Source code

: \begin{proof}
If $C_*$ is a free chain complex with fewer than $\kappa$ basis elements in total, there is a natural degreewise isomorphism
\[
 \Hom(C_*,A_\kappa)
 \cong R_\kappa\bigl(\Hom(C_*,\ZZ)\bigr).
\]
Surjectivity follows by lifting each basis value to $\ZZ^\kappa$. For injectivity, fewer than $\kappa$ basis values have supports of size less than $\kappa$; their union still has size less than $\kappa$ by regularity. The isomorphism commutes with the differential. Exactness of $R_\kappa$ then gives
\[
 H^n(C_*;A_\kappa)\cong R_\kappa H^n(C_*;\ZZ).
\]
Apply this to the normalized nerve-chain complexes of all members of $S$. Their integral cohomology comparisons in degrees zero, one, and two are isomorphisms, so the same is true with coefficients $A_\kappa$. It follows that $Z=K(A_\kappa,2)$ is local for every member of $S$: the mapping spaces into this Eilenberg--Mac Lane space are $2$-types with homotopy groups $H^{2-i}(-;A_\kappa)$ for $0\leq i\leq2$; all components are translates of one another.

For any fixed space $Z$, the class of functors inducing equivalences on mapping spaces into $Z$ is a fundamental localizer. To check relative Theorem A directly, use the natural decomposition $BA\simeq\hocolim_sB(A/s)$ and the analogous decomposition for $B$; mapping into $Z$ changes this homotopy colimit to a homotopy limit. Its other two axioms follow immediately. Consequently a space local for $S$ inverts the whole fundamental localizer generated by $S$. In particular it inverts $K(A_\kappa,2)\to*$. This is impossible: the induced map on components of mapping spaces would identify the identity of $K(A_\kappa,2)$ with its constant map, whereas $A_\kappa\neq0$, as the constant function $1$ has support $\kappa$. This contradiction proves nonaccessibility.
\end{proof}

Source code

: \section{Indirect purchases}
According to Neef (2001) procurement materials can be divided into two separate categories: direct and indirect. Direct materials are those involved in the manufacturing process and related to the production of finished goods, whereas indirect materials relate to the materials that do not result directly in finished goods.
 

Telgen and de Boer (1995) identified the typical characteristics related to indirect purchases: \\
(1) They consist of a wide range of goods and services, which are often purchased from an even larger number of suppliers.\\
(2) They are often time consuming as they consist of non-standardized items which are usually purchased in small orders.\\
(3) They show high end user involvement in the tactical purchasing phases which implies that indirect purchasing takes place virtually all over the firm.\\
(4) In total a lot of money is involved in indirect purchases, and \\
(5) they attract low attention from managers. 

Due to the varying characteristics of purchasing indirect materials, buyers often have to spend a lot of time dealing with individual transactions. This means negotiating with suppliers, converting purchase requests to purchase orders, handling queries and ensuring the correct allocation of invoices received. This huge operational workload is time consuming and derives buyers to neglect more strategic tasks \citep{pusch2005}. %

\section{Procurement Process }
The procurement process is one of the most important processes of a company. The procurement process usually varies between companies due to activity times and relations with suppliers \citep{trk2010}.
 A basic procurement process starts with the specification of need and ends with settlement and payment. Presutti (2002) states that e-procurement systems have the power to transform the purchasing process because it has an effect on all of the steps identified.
----------
**TASK TO COMPLETE**
Your task is to transcribe exactly the lines from the one with "(3) They show" through the end of the data, both included, and nothing besides.

**WORKED SOLUTION**
(3) They show high end user involvement in the tactical purchasing phases which implies that indirect purchasing takes place virtually all over the firm.\\
(4) In total a lot of money is involved in indirect purchases, and \\
(5) they attract low attention from managers. 

Due to the varying characteristics of purchasing indirect materials, buyers often have to spend a lot of time dealing with individual transactions. This means negotiating with suppliers, converting purchase requests to purchase orders, handling queries and ensuring the correct allocation of invoices received. This huge operational workload is time consuming and derives buyers to neglect more strategic tasks \citep{pusch2005}. %

\section{Procurement Process }
The procurement process is one of the most important processes of a company. The procurement process usually varies between companies due to activity times and relations with suppliers \citep{trk2010}.
 A basic procurement process starts with the specification of need and ends with settlement and payment. Presutti (2002) states that e-procurement systems have the power to transform the purchasing process because it has an effect on all of the steps identified.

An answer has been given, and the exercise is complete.